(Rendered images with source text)
....................
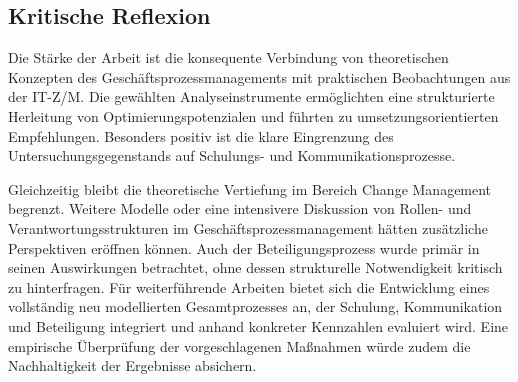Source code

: \documentclass[
    12pt, 
    a4paper,
    ]{scrartcl} %
\begin{document}
\subsection{Kritische Reflexion}
Die Stärke der Arbeit ist die konsequente Verbindung von theoretischen Konzepten des Geschäftsprozessmanagements mit praktischen Beobachtungen aus der IT-Z/M. Die gewählten Analyseinstrumente ermöglichten eine strukturierte Herleitung von Optimierungspotenzialen und führten zu umsetzungsorientierten Empfehlungen. Besonders positiv ist die klare Eingrenzung des Untersuchungsgegenstands auf Schulungs- und Kommunikationsprozesse.

Gleichzeitig bleibt die theoretische Vertiefung im Bereich Change Management begrenzt. Weitere Modelle oder eine intensivere Diskussion von Rollen- und Verantwortungsstrukturen im Geschäftsprozessmanagement hätten zusätzliche Perspektiven eröffnen können. Auch der Beteiligungsprozess wurde primär in seinen Auswirkungen betrachtet, ohne dessen strukturelle Notwendigkeit kritisch zu hinterfragen. Für weiterführende Arbeiten bietet sich die Entwicklung eines vollständig neu modellierten Gesamtprozesses an, der Schulung, Kommunikation und Beteiligung integriert und anhand konkreter Kennzahlen evaluiert wird. Eine empirische Überprüfung der vorgeschlagenen Maßnahmen würde zudem die Nachhaltigkeit der Ergebnisse absichern.


\end{document}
....................
◆ EXERCISE DESCRIPTION: All records above must be copied exactly, though the pictures they hold are to be left out.

◆ RESULT OF THIS EXERCISE:
Source code

: \documentclass[
    12pt, 
    a4paper,
    ]{scrartcl} %
\begin{document}
\subsection{Kritische Reflexion}
Die Stärke der Arbeit ist die konsequente Verbindung von theoretischen Konzepten des Geschäftsprozessmanagements mit praktischen Beobachtungen aus der IT-Z/M. Die gewählten Analyseinstrumente ermöglichten eine strukturierte Herleitung von Optimierungspotenzialen und führten zu umsetzungsorientierten Empfehlungen. Besonders positiv ist die klare Eingrenzung des Untersuchungsgegenstands auf Schulungs- und Kommunikationsprozesse.

Gleichzeitig bleibt die theoretische Vertiefung im Bereich Change Management begrenzt. Weitere Modelle oder eine intensivere Diskussion von Rollen- und Verantwortungsstrukturen im Geschäftsprozessmanagement hätten zusätzliche Perspektiven eröffnen können. Auch der Beteiligungsprozess wurde primär in seinen Auswirkungen betrachtet, ohne dessen strukturelle Notwendigkeit kritisch zu hinterfragen. Für weiterführende Arbeiten bietet sich die Entwicklung eines vollständig neu modellierten Gesamtprozesses an, der Schulung, Kommunikation und Beteiligung integriert und anhand konkreter Kennzahlen evaluiert wird. Eine empirische Überprüfung der vorgeschlagenen Maßnahmen würde zudem die Nachhaltigkeit der Ergebnisse absichern.


\end{document}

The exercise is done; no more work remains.